(Source texts of formatted documents)
*** Block opens ***

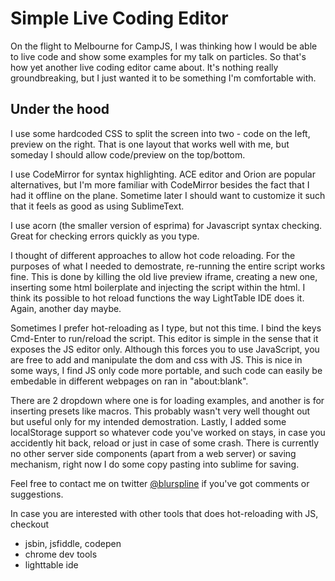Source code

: # Simple Live Coding Editor

On the flight to Melbourne for CampJS, I was thinking how I would be able to live code and show some examples for my talk on particles. So that's how yet another live coding editor came about. It's nothing really groundbreaking, but I just wanted it to be something I'm comfortable with.

## Under the hood
I use some hardcoded CSS to split the screen into two - code on the left, preview on the right. That is one layout that works well with me, but someday I should allow code/preview on the top/bottom.

I use CodeMirror for syntax highlighting. ACE editor and Orion are popular alternatives, but I'm more familiar with CodeMirror besides the fact that I had it offline on the plane. Sometime later I should want to customize it such that it feels as good as using SublimeText.

I use acorn (the smaller version of esprima) for Javascript syntax checking. Great for checking errors quickly as you type.

I thought of different approaches to allow hot code reloading. For the purposes of what I needed to demostrate, re-running the entire script works fine. This is done by killing the old live preview iframe, creating a new one, inserting some html boilerplate and injecting the script within the html. I think its possible to hot reload functions the way LightTable IDE does it. Again, another day maybe.

Sometimes I prefer hot-reloading as I type, but not this time. I bind the keys Cmd-Enter to run/reload the script. This editor is simple in the sense that it exposes the JS editor only. Although this forces you to use JavaScript, you are free to add and manipulate the dom and css with JS. This is nice in some ways, I find JS only code more portable, and such code can easily be embedable in different webpages on ran in "about:blank".

There are 2 dropdown where one is for loading examples, and another is for inserting presets like macros. This probably wasn't very well thought out but useful only for my intended demostration. Lastly, I added some localStorage support so whatever code you've worked on stays, in case you accidently hit back, reload or just in case of some crash. There is currently no other server side components (apart from a web server) or saving mechanism, right now I do some copy pasting into sublime for saving.

Feel free to contact me on twitter [@blurspline](https://twitter.com/blurspline) if you've got comments or suggestions.

In case you are interested with other tools that does hot-reloading with JS, checkout
- jsbin, jsfiddle, codepen
- chrome dev tools
- lighttable ide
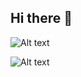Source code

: ## Hi there 👋

![Alt text](https://spotify-recently-played-readme.vercel.app/api?user=ohdn_&width={width})


![Alt text](https://spotify-recently-played-readme.vercel.app/api?user=ohdn_)
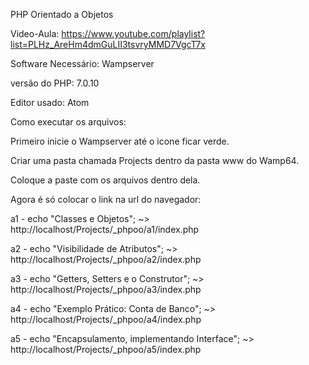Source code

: PHP Orientado a Objetos

Video-Aula: https://www.youtube.com/playlist?list=PLHz_AreHm4dmGuLII3tsvryMMD7VgcT7x

Software Necessário: Wampserver

versão do PHP: 7.0.10

Editor usado: Atom

Como executar os arquivos:

Primeiro inicie o Wampserver até o icone ficar verde.

Criar uma pasta chamada Projects dentro da pasta www do Wamp64.

Coloque a paste com os arquivos dentro dela.

Agora é só colocar o link na url do navegador:

a1 - echo "Classes e Objetos"; ~> http://localhost/Projects/_phpoo/a1/index.php

a2 - echo "Visibilidade de Atributos"; ~> http://localhost/Projects/_phpoo/a2/index.php

a3 - echo "Getters, Setters e o Construtor"; ~> http://localhost/Projects/_phpoo/a3/index.php

a4 - echo "Exemplo Prático: Conta de Banco"; ~> http://localhost/Projects/_phpoo/a4/index.php

a5 - echo "Encapsulamento, implementando Interface"; ~> http://localhost/Projects/_phpoo/a5/index.php
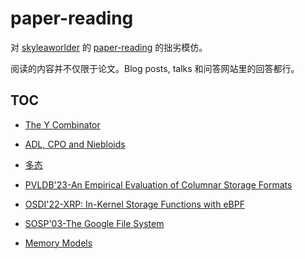 # paper-reading
对 [skyleaworlder](https://github.com/skyleaworlder) 的 [paper-reading](https://github.com/skyleaworlder/paper-reading) 的拙劣模仿。

阅读的内容并不仅限于论文。Blog posts, talks 和问答网站里的回答都行。

## TOC

- [The Y Combinator](https://github.com/CookiePieWw/paper-reading/discussions/7)

- [ADL, CPO and Niebloids](https://github.com/CookiePieWw/paper-reading/discussions/8)

- [多态](https://github.com/CookiePieWw/paper-reading/discussions/9)

- [PVLDB'23-An Empirical Evaluation of Columnar Storage Formats](https://github.com/CookiePieWw/paper-reading/discussions/10)

- [OSDI'22-XRP: In-Kernel Storage Functions with eBPF](https://github.com/CookiePieWw/paper-reading/discussions/11)

- [SOSP'03-The Google File System](https://github.com/CookiePieWw/paper-reading/discussions/12)

- [Memory Models](https://github.com/CookiePieWw/paper-reading/discussions/13)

*** Block closes ***

(What needs to be done)
For each entry, copy the text exactly and leave out any image it carries.

(Task output)
Source code

: # Simple Live Coding Editor

On the flight to Melbourne for CampJS, I was thinking how I would be able to live code and show some examples for my talk on particles. So that's how yet another live coding editor came about. It's nothing really groundbreaking, but I just wanted it to be something I'm comfortable with.

## Under the hood
I use some hardcoded CSS to split the screen into two - code on the left, preview on the right. That is one layout that works well with me, but someday I should allow code/preview on the top/bottom.

I use CodeMirror for syntax highlighting. ACE editor and Orion are popular alternatives, but I'm more familiar with CodeMirror besides the fact that I had it offline on the plane. Sometime later I should want to customize it such that it feels as good as using SublimeText.

I use acorn (the smaller version of esprima) for Javascript syntax checking. Great for checking errors quickly as you type.

I thought of different approaches to allow hot code reloading. For the purposes of what I needed to demostrate, re-running the entire script works fine. This is done by killing the old live preview iframe, creating a new one, inserting some html boilerplate and injecting the script within the html. I think its possible to hot reload functions the way LightTable IDE does it. Again, another day maybe.

Sometimes I prefer hot-reloading as I type, but not this time. I bind the keys Cmd-Enter to run/reload the script. This editor is simple in the sense that it exposes the JS editor only. Although this forces you to use JavaScript, you are free to add and manipulate the dom and css with JS. This is nice in some ways, I find JS only code more portable, and such code can easily be embedable in different webpages on ran in "about:blank".

There are 2 dropdown where one is for loading examples, and another is for inserting presets like macros. This probably wasn't very well thought out but useful only for my intended demostration. Lastly, I added some localStorage support so whatever code you've worked on stays, in case you accidently hit back, reload or just in case of some crash. There is currently no other server side components (apart from a web server) or saving mechanism, right now I do some copy pasting into sublime for saving.

Feel free to contact me on twitter [@blurspline](https://twitter.com/blurspline) if you've got comments or suggestions.

In case you are interested with other tools that does hot-reloading with JS, checkout
- jsbin, jsfiddle, codepen
- chrome dev tools
- lighttable ide
Source code

: ## Hi there 👋

![Alt text](https://spotify-recently-played-readme.vercel.app/api?user=ohdn_&width={width})


![Alt text](https://spotify-recently-played-readme.vercel.app/api?user=ohdn_)
Source code

: PHP Orientado a Objetos

Video-Aula: https://www.youtube.com/playlist?list=PLHz_AreHm4dmGuLII3tsvryMMD7VgcT7x

Software Necessário: Wampserver

versão do PHP: 7.0.10

Editor usado: Atom

Como executar os arquivos:

Primeiro inicie o Wampserver até o icone ficar verde.

Criar uma pasta chamada Projects dentro da pasta www do Wamp64.

Coloque a paste com os arquivos dentro dela.

Agora é só colocar o link na url do navegador:

a1 - echo "Classes e Objetos"; ~> http://localhost/Projects/_phpoo/a1/index.php

a2 - echo "Visibilidade de Atributos"; ~> http://localhost/Projects/_phpoo/a2/index.php

a3 - echo "Getters, Setters e o Construtor"; ~> http://localhost/Projects/_phpoo/a3/index.php

a4 - echo "Exemplo Prático: Conta de Banco"; ~> http://localhost/Projects/_phpoo/a4/index.php

a5 - echo "Encapsulamento, implementando Interface"; ~> http://localhost/Projects/_phpoo/a5/index.php
 # paper-reading
对 [skyleaworlder](https://github.com/skyleaworlder) 的 [paper-reading](https://github.com/skyleaworlder/paper-reading) 的拙劣模仿。

阅读的内容并不仅限于论文。Blog posts, talks 和问答网站里的回答都行。

## TOC

- [The Y Combinator](https://github.com/CookiePieWw/paper-reading/discussions/7)

- [ADL, CPO and Niebloids](https://github.com/CookiePieWw/paper-reading/discussions/8)

- [多态](https://github.com/CookiePieWw/paper-reading/discussions/9)

- [PVLDB'23-An Empirical Evaluation of Columnar Storage Formats](https://github.com/CookiePieWw/paper-reading/discussions/10)

- [OSDI'22-XRP: In-Kernel Storage Functions with eBPF](https://github.com/CookiePieWw/paper-reading/discussions/11)

- [SOSP'03-The Google File System](https://github.com/CookiePieWw/paper-reading/discussions/12)

- [Memory Models](https://github.com/CookiePieWw/paper-reading/discussions/13)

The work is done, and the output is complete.